> Data to examine:
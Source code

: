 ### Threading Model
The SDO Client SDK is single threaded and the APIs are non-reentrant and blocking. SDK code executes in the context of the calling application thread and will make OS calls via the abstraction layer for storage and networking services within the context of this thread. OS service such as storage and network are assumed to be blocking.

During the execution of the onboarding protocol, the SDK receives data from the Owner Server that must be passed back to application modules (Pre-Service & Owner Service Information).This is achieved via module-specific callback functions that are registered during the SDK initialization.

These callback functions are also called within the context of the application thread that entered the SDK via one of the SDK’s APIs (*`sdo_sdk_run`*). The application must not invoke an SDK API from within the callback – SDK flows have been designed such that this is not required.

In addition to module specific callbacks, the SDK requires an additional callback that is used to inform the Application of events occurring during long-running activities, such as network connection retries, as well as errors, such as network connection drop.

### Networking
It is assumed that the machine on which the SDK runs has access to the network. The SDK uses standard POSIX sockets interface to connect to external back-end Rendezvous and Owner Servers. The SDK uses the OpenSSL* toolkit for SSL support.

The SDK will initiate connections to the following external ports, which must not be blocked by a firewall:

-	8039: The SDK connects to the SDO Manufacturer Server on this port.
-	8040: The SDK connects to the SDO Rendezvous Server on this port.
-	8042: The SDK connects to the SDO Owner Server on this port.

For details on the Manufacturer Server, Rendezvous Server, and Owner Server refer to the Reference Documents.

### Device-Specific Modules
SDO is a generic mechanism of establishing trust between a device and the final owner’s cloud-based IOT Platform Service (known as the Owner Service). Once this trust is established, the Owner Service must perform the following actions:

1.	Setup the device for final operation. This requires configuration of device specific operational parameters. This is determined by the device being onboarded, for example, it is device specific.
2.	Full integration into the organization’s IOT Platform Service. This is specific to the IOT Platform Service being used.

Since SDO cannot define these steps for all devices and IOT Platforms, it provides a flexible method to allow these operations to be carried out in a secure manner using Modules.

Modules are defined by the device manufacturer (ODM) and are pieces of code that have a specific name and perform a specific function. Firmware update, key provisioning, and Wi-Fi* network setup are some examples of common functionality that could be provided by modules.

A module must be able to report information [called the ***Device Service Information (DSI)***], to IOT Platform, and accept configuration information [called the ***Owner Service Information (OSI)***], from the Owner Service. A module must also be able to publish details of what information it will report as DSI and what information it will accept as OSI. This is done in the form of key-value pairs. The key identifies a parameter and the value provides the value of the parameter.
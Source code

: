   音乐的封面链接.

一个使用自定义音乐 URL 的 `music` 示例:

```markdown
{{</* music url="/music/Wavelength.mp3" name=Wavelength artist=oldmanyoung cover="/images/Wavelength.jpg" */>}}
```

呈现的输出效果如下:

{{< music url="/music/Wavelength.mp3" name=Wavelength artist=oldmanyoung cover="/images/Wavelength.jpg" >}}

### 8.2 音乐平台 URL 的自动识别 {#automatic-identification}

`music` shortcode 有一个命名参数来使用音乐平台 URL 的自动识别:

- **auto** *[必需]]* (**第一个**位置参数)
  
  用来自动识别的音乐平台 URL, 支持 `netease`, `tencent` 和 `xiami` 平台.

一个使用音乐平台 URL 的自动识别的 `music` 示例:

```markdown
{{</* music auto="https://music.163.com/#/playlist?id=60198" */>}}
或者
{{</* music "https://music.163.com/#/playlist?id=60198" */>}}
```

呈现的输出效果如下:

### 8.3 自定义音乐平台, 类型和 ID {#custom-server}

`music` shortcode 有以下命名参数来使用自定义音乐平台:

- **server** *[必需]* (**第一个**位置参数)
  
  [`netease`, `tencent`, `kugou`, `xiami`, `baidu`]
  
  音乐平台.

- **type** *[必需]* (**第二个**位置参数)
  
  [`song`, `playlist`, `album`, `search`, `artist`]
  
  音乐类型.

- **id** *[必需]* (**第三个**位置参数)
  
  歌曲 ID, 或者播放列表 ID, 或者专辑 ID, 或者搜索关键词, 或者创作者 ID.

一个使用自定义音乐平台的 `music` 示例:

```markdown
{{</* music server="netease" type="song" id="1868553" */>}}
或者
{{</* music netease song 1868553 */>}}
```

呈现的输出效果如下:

> Assignment: Output every entry word for word.

> Answer below:
Source code

: ### Threading Model
The SDO Client SDK is single threaded and the APIs are non-reentrant and blocking. SDK code executes in the context of the calling application thread and will make OS calls via the abstraction layer for storage and networking services within the context of this thread. OS service such as storage and network are assumed to be blocking.

During the execution of the onboarding protocol, the SDK receives data from the Owner Server that must be passed back to application modules (Pre-Service & Owner Service Information).This is achieved via module-specific callback functions that are registered during the SDK initialization.

These callback functions are also called within the context of the application thread that entered the SDK via one of the SDK’s APIs (*`sdo_sdk_run`*). The application must not invoke an SDK API from within the callback – SDK flows have been designed such that this is not required.

In addition to module specific callbacks, the SDK requires an additional callback that is used to inform the Application of events occurring during long-running activities, such as network connection retries, as well as errors, such as network connection drop.

### Networking
It is assumed that the machine on which the SDK runs has access to the network. The SDK uses standard POSIX sockets interface to connect to external back-end Rendezvous and Owner Servers. The SDK uses the OpenSSL* toolkit for SSL support.

The SDK will initiate connections to the following external ports, which must not be blocked by a firewall:

-	8039: The SDK connects to the SDO Manufacturer Server on this port.
-	8040: The SDK connects to the SDO Rendezvous Server on this port.
-	8042: The SDK connects to the SDO Owner Server on this port.

For details on the Manufacturer Server, Rendezvous Server, and Owner Server refer to the Reference Documents.

### Device-Specific Modules
SDO is a generic mechanism of establishing trust between a device and the final owner’s cloud-based IOT Platform Service (known as the Owner Service). Once this trust is established, the Owner Service must perform the following actions:

1.	Setup the device for final operation. This requires configuration of device specific operational parameters. This is determined by the device being onboarded, for example, it is device specific.
2.	Full integration into the organization’s IOT Platform Service. This is specific to the IOT Platform Service being used.

Since SDO cannot define these steps for all devices and IOT Platforms, it provides a flexible method to allow these operations to be carried out in a secure manner using Modules.

Modules are defined by the device manufacturer (ODM) and are pieces of code that have a specific name and perform a specific function. Firmware update, key provisioning, and Wi-Fi* network setup are some examples of common functionality that could be provided by modules.

A module must be able to report information [called the ***Device Service Information (DSI)***], to IOT Platform, and accept configuration information [called the ***Owner Service Information (OSI)***], from the Owner Service. A module must also be able to publish details of what information it will report as DSI and what information it will accept as OSI. This is done in the form of key-value pairs. The key identifies a parameter and the value provides the value of the parameter.
Source code

:   音乐的封面链接.

一个使用自定义音乐 URL 的 `music` 示例:

```markdown
{{</* music url="/music/Wavelength.mp3" name=Wavelength artist=oldmanyoung cover="/images/Wavelength.jpg" */>}}
```

呈现的输出效果如下:

{{< music url="/music/Wavelength.mp3" name=Wavelength artist=oldmanyoung cover="/images/Wavelength.jpg" >}}

### 8.2 音乐平台 URL 的自动识别 {#automatic-identification}

`music` shortcode 有一个命名参数来使用音乐平台 URL 的自动识别:

- **auto** *[必需]]* (**第一个**位置参数)
  
  用来自动识别的音乐平台 URL, 支持 `netease`, `tencent` 和 `xiami` 平台.

一个使用音乐平台 URL 的自动识别的 `music` 示例:

```markdown
{{</* music auto="https://music.163.com/#/playlist?id=60198" */>}}
或者
{{</* music "https://music.163.com/#/playlist?id=60198" */>}}
```

呈现的输出效果如下:

### 8.3 自定义音乐平台, 类型和 ID {#custom-server}

`music` shortcode 有以下命名参数来使用自定义音乐平台:

- **server** *[必需]* (**第一个**位置参数)
  
  [`netease`, `tencent`, `kugou`, `xiami`, `baidu`]
  
  音乐平台.

- **type** *[必需]* (**第二个**位置参数)
  
  [`song`, `playlist`, `album`, `search`, `artist`]
  
  音乐类型.

- **id** *[必需]* (**第三个**位置参数)
  
  歌曲 ID, 或者播放列表 ID, 或者专辑 ID, 或者搜索关键词, 或者创作者 ID.

一个使用自定义音乐平台的 `music` 示例:

```markdown
{{</* music server="netease" type="song" id="1868553" */>}}
或者
{{</* music netease song 1868553 */>}}
```

呈现的输出效果如下:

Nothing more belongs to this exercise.